Well,
Jeff Bahr has called me out, and since he rarely does this, I will respond. Jeff has asked that people post their favorite of their own poems. Of course, I need to specify that my favorite of my own poems changes on a daily basis. I many times think the most recently written poem of mine is my favorite. That said, the following poem is very special to me, for obvious reasons. It documents for me the first time I held Jacob's hand in public (well, in my car). It isn't my best poem. So, no pretense there. But I like it for very selfish reasons. It documents something in my life, which most of my poems do not.

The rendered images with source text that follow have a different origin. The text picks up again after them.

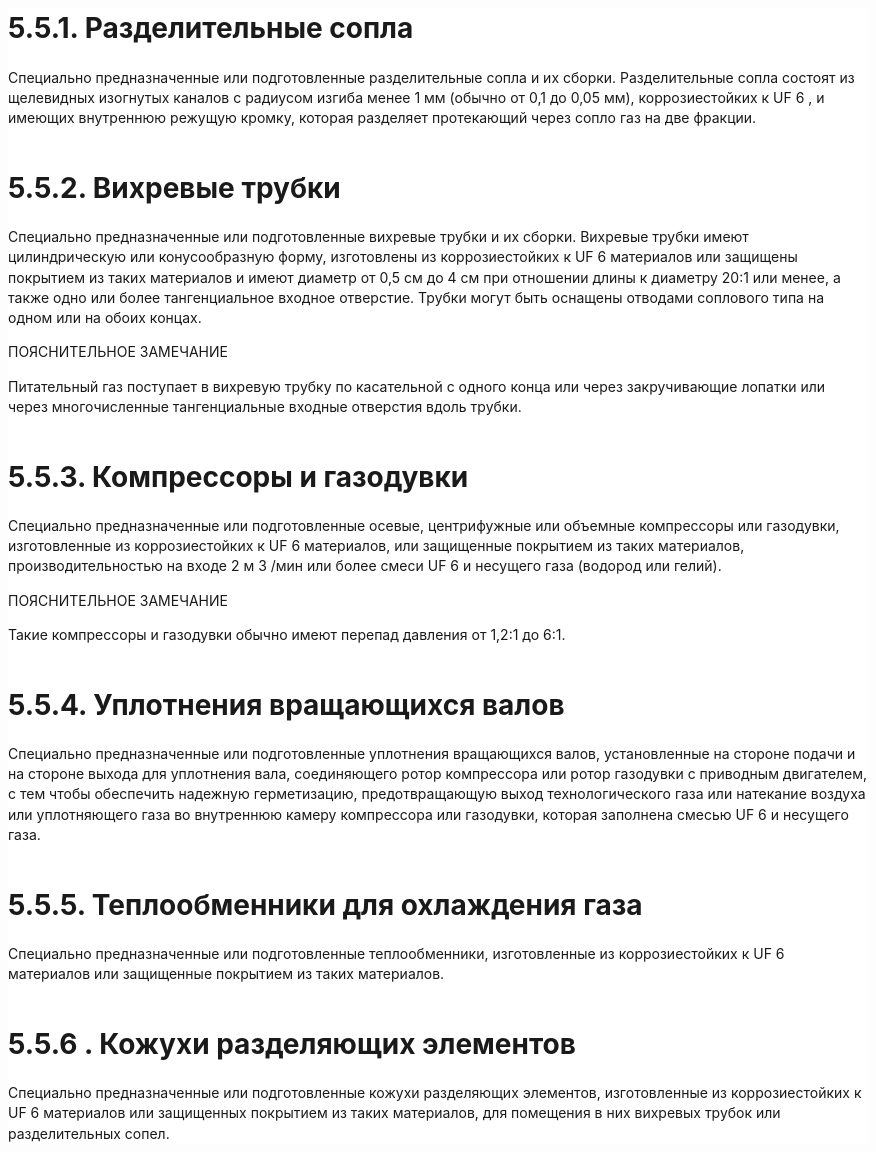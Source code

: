 # 5.5.1. Разделительные сопла

Специально предназначенные или подготовленные разделительные сопла и их сборки. Разделительные сопла состоят из щелевидных изогнутых каналов с радиусом изгиба менее 1 мм (обычно от 0,1 до 0,05 мм), коррозиестойких к UF 6 , и имеющих внутреннюю режущую кромку, которая разделяет протекающий через сопло газ на две фракции.

# 5.5.2. Вихревые трубки

Специально предназначенные или подготовленные вихревые трубки и их сборки. Вихревые трубки имеют цилиндрическую или конусообразную форму, изготовлены из коррозиестойких к UF 6 материалов или защищены покрытием из таких материалов и имеют диаметр от 0,5 см до 4 см при отношении длины к диаметру 20:1 или менее, а также одно или более тангенциальное входное отверстие. Трубки могут быть оснащены отводами соплового типа на одном или на обоих концах.

ПОЯСНИТЕЛЬНОЕ ЗАМЕЧАНИЕ

Питательный газ поступает в вихревую трубку по касательной с одного конца или через закручивающие лопатки или через многочисленные тангенциальные входные отверстия вдоль трубки.

# 5.5.3. Компрессоры и газодувки

Специально предназначенные или подготовленные осевые, центрифужные или объемные компрессоры или газодувки, изготовленные из коррозиестойких к UF 6  материалов, или защищенные покрытием из таких материалов, производительностью на входе 2 м 3 /мин или более смеси UF 6 и несущего газа (водород или гелий).

ПОЯСНИТЕЛЬНОЕ ЗАМЕЧАНИЕ

Такие компрессоры и газодувки обычно имеют перепад давления от 1,2:1 до 6:1.

# 5.5.4. Уплотнения вращающихся валов

Специально предназначенные или подготовленные уплотнения вращающихся валов, установленные на стороне подачи и на стороне выхода для уплотнения вала, соединяющего ротор компрессора или ротор газодувки с приводным двигателем, с тем чтобы обеспечить надежную герметизацию, предотвращающую выход технологического газа или натекание воздуха или уплотняющего газа во внутреннюю камеру компрессора или газодувки, которая заполнена смесью UF 6 и несущего газа.

# 5.5.5. Теплообменники для охлаждения газа

Специально предназначенные или подготовленные теплообменники, изготовленные из коррозиестойких к UF 6 материалов или защищенные покрытием из таких материалов.

# 5.5.6 . Кожухи разделяющих элементов

Специально предназначенные или подготовленные кожухи разделяющих элементов, изготовленные из коррозиестойких к UF 6 материалов или защищенных покрытием из таких материалов, для помещения в них вихревых трубок или разделительных сопел.
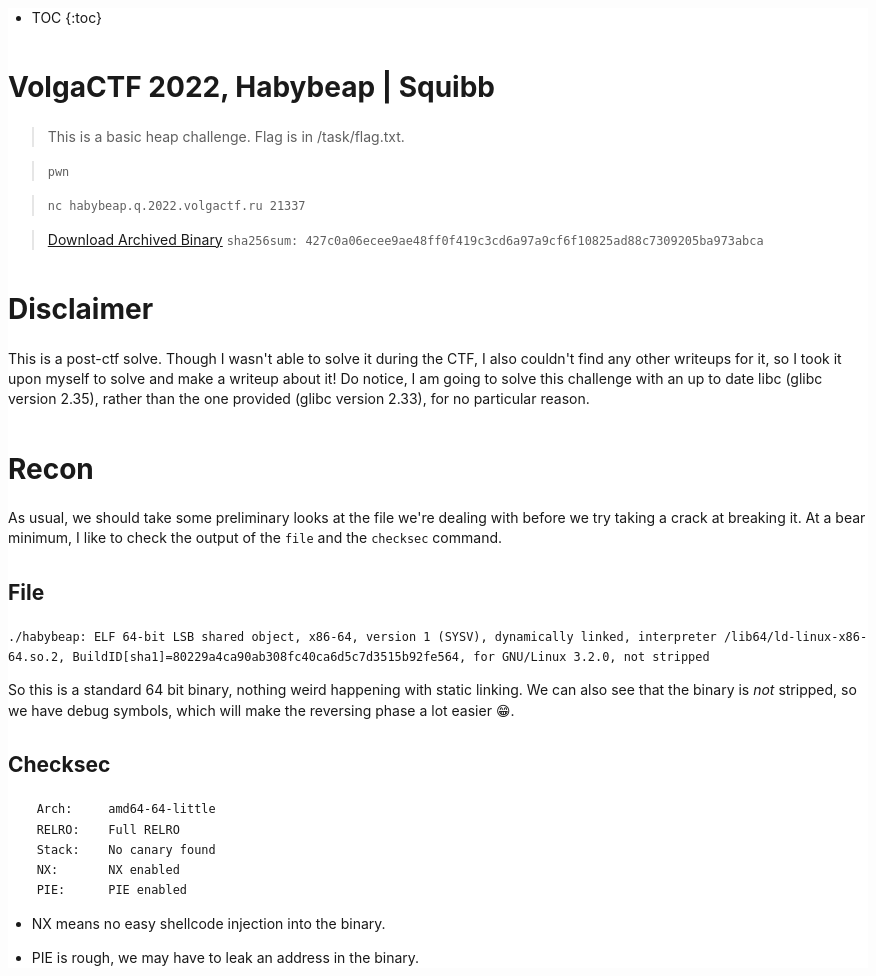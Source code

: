 * TOC
{:toc}

# VolgaCTF 2022, Habybeap | Squibb

> This is a basic heap challenge. Flag is in /task/flag.txt.

> `pwn`

> `nc habybeap.q.2022.volgactf.ru 21337`

> [Download Archived Binary](/assets/binaries/habybeap) `sha256sum: 427c0a06ecee9ae48ff0f419c3cd6a97a9cf6f10825ad88c7309205ba973abca`

# Disclaimer

This is a post-ctf solve. Though I wasn't able to solve it during the CTF, I also couldn't find any other writeups for it, so I took it upon myself to solve and make a writeup about it! Do notice, I am going to solve this challenge with an up to date libc (glibc version 2.35), rather than the one provided (glibc version 2.33), for no particular reason.

# Recon

As usual, we should take some preliminary looks at the file we're dealing with before we try taking a crack at breaking it. At a bear minimum, I like to check the output of the `file` and the `checksec` command.

## File

```
./habybeap: ELF 64-bit LSB shared object, x86-64, version 1 (SYSV), dynamically linked, interpreter /lib64/ld-linux-x86-64.so.2, BuildID[sha1]=80229a4ca90ab308fc40ca6d5c7d3515b92fe564, for GNU/Linux 3.2.0, not stripped
```

So this is a standard 64 bit binary, nothing weird happening with static linking. We can also see that the binary is *not* stripped, so we have debug symbols, which will make the reversing phase a lot easier 😁.

## Checksec

```
    Arch:     amd64-64-little
    RELRO:    Full RELRO
    Stack:    No canary found
    NX:       NX enabled
    PIE:      PIE enabled
```

* NX means no easy shellcode injection into the binary.

* PIE is rough, we may have to leak an address in the binary.
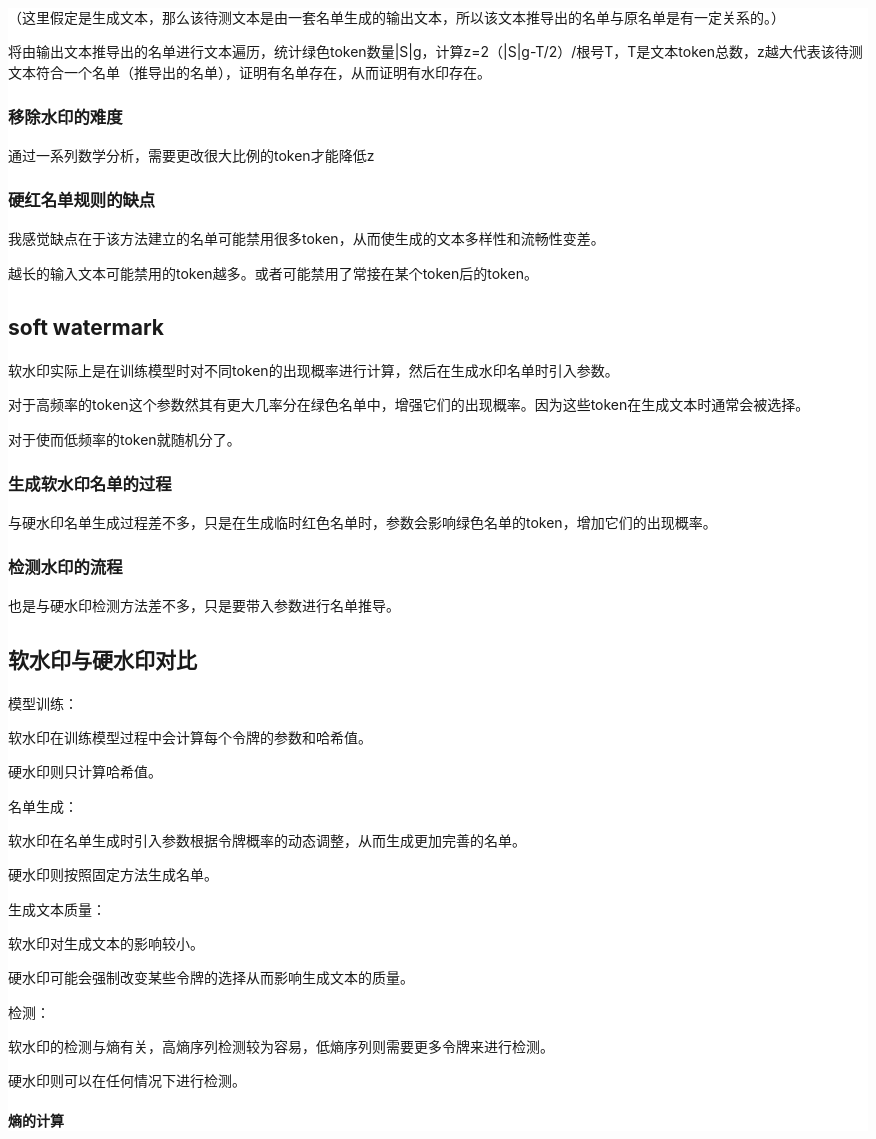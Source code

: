 （这里假定是生成文本，那么该待测文本是由一套名单生成的输出文本，所以该文本推导出的名单与原名单是有一定关系的。）

将由输出文本推导出的名单进行文本遍历，统计绿色token数量|S|g，计算z=2（|S|g-T/2）/根号T，T是文本token总数，z越大代表该待测文本符合一个名单（推导出的名单），证明有名单存在，从而证明有水印存在。

### 移除水印的难度

通过一系列数学分析，需要更改很大比例的token才能降低z

### 硬红名单规则的缺点

我感觉缺点在于该方法建立的名单可能禁用很多token，从而使生成的文本多样性和流畅性变差。

越长的输入文本可能禁用的token越多。或者可能禁用了常接在某个token后的token。

## soft watermark

软水印实际上是在训练模型时对不同token的出现概率进行计算，然后在生成水印名单时引入参数。

对于高频率的token这个参数然其有更大几率分在绿色名单中，增强它们的出现概率。因为这些token在生成文本时通常会被选择。

对于使而低频率的token就随机分了。

### 生成软水印名单的过程

与硬水印名单生成过程差不多，只是在生成临时红色名单时，参数会影响绿色名单的token，增加它们的出现概率。

### 检测水印的流程

也是与硬水印检测方法差不多，只是要带入参数进行名单推导。

## 软水印与硬水印对比

模型训练：

软水印在训练模型过程中会计算每个令牌的参数和哈希值。

硬水印则只计算哈希值。

名单生成：

软水印在名单生成时引入参数根据令牌概率的动态调整，从而生成更加完善的名单。

硬水印则按照固定方法生成名单。

生成文本质量：

软水印对生成文本的影响较小。

硬水印可能会强制改变某些令牌的选择从而影响生成文本的质量。

检测：

软水印的检测与熵有关，高熵序列检测较为容易，低熵序列则需要更多令牌来进行检测。

硬水印则可以在任何情况下进行检测。

#### 熵的计算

So, here it is (despite having been posted on this blog not that long ago):
The Dream of Autumn after Rain
Preoccupied with its treatise on viticulture,
the road winds its way through Dry Creek Valley
down past the aluminum shack and up past
the rotting fence crawling with stray vines
and the fields, an endless proof for parallel lines,
glimmering in the just-washed light that follows rain,
the fields of
Vitis vinifera forced to color by the season--
amber, rusts, a freckling of crimson and pale gold.
What is it that calls us to the road?
Even without a radio, we hear Vivaldi
as the corners take us, and the fields
shimmer off this way and that, the roadside
still wet and the leaves lifting alongside us
as we race through the valley drunk on the idea
of order, of all those lines challenging each other.
The finicky white varietal from the Rhone valley
tricked into growing on a windy, terraced hillside,
the valley with its muscular creek, itself a contradiction,
the warmth of your hand holding mine fast--
how could I not dream that you dreamt about me?
Yes, I know. So sappy. But it is still one of my favorites.